人と動物の共生を/宮古島セーブ・ザ・アニマルズ
避妊・去勢手術全額負担/全国からの寄付金活用し
保護した犬や猫を里親に引き渡す活動を続ける宮古島セーブ・ザ・アニマルズ(旧宮古島アニマルレスキューチーム)では、4月から宮古島に住んで犬猫を飼っている人を対象に飼い犬や飼い猫の避妊、去勢出術を全額負担する取り組みを展開している。代表を務める中原絵梨奈さんは「この取り組みは殺されるために生まれる命をなくすことが目的なので、理解と協力をお願いしたい」と訴えた。
避妊、去勢の費用負担については、犬の場合が狂犬病ワクチン登録(実費負担)が必須で、猫は手術後に手術をした目印となる右耳のV字カットを行うとしている。
中原さんによると、通常、犬の場合は大きさによって費用が異なり、雄が1万3000円~約2万円。雌が3万円~4万円。猫は、雄が1万円で雌が2万円としている。
手術までの流れとしては、宮古島セーブ・ザ・アニマルズ(電話090・9789・4097)に連絡し、宮里動物病院に予約を入れる。手術当日は病院に連れて行くのも迎えも飼い主が行うとしている。
費用について、中原さんは「全国から宮古島の犬、猫を守るために集まった寄付金を活用する。その資金が無くなるまではすべて無料で対応したい」と述べた。
県宮古保健所管内における犬の捕獲・保護数は以前年間100~200頭台で推移してきたが、2014年度と15年度は300頭台に増加。15年度の殺処分数は325頭となり、これは東京都の1年間の処分件数を上回っていた。

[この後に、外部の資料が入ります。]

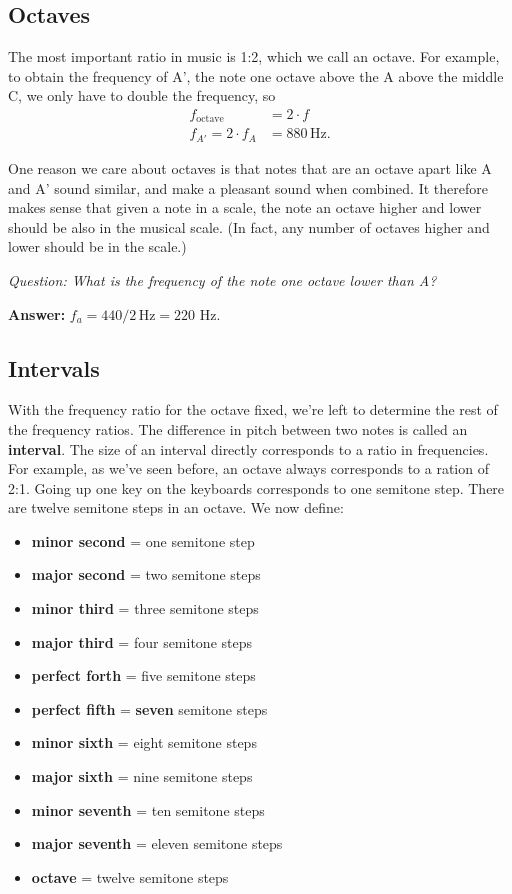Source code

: \subsection{Octaves}

The most important ratio in music is 1:2, which we call an octave. 
For example, to obtain the frequency of A', the note one octave above the A above the middle C, we only have to double the frequency, so
\begin{align}
    f_{\text{octave}} &= 2 \cdot f \\
    f_{A'} = 2 \cdot f_A &= 880\, \text{Hz}.
\end{align}

One reason we care about octaves is that notes that are an octave apart like A and A' sound similar, and make a pleasant sound when combined. It therefore makes sense that given a note in a scale, the note an octave higher and lower should be also in the musical scale. (In fact, any number of octaves higher and lower should be in the scale.)

\textit{Question: What is the frequency of the note one octave lower than A?}

\textbf{Answer:} $f_a = 440/2\,\text{Hz} = 220$ Hz. 

\subsection{Intervals}

With the frequency ratio for the octave fixed, we're left to determine the rest of the frequency ratios. The difference in pitch between two notes is called an \textbf{interval}. The size of an interval directly corresponds to a ratio in frequencies. For example, as we've seen before, an octave always corresponds to a ration of 2:1. 
Going up one key on the keyboards corresponds to one semitone step. There are twelve semitone steps in an octave. We now define:
\begin{itemize}
    \item \textbf{minor second} = one semitone step
    \item \textbf{major second} = two semitone steps
    \item \textbf{minor third} = three semitone steps
    \item \textbf{major third} = four semitone steps
    \item \textbf{perfect forth} = five semitone steps 
    \item \textbf{perfect fifth} = \textbf{seven} semitone steps 
    \item \textbf{minor sixth} = eight semitone steps 
    \item \textbf{major sixth} = nine semitone steps 
    \item \textbf{minor seventh} = ten semitone steps 
    \item \textbf{major seventh} = eleven semitone steps 
    \item \textbf{octave} = twelve semitone steps
\end{itemize}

こうした状況の中、中原さんたちボランティアが捕獲保護された犬猫たちを島内外に譲渡するボランティア運動が年々充実し、18年度の殺処分数は4頭にまで減らすことができた。
しかし、保護頭数は、依然として高い数値で現在も推移し続けており、18年度も301頭となっている。
保健所も「ボランティア団体の活動のおかげで殺処分は大幅に減少しているが、捕獲や保護で収容される頭数は増えている。収容される野犬が増える要因の一つでもある放し飼いをやめることと、飼い主には避妊、去勢についても真剣に考えてほしい」と呼び掛けている。
中原さんは「いくら譲渡を頑張っても持ち込まれる数が多すぎて現在は保護できる上限に達している。今回の取り組みは、飼われている犬猫の去勢避妊手術を積極的に進めることで今後、持ち込まれる数を減らし、殺されるために生まれる命をなくしていきたいとの思いでやっている」と話した。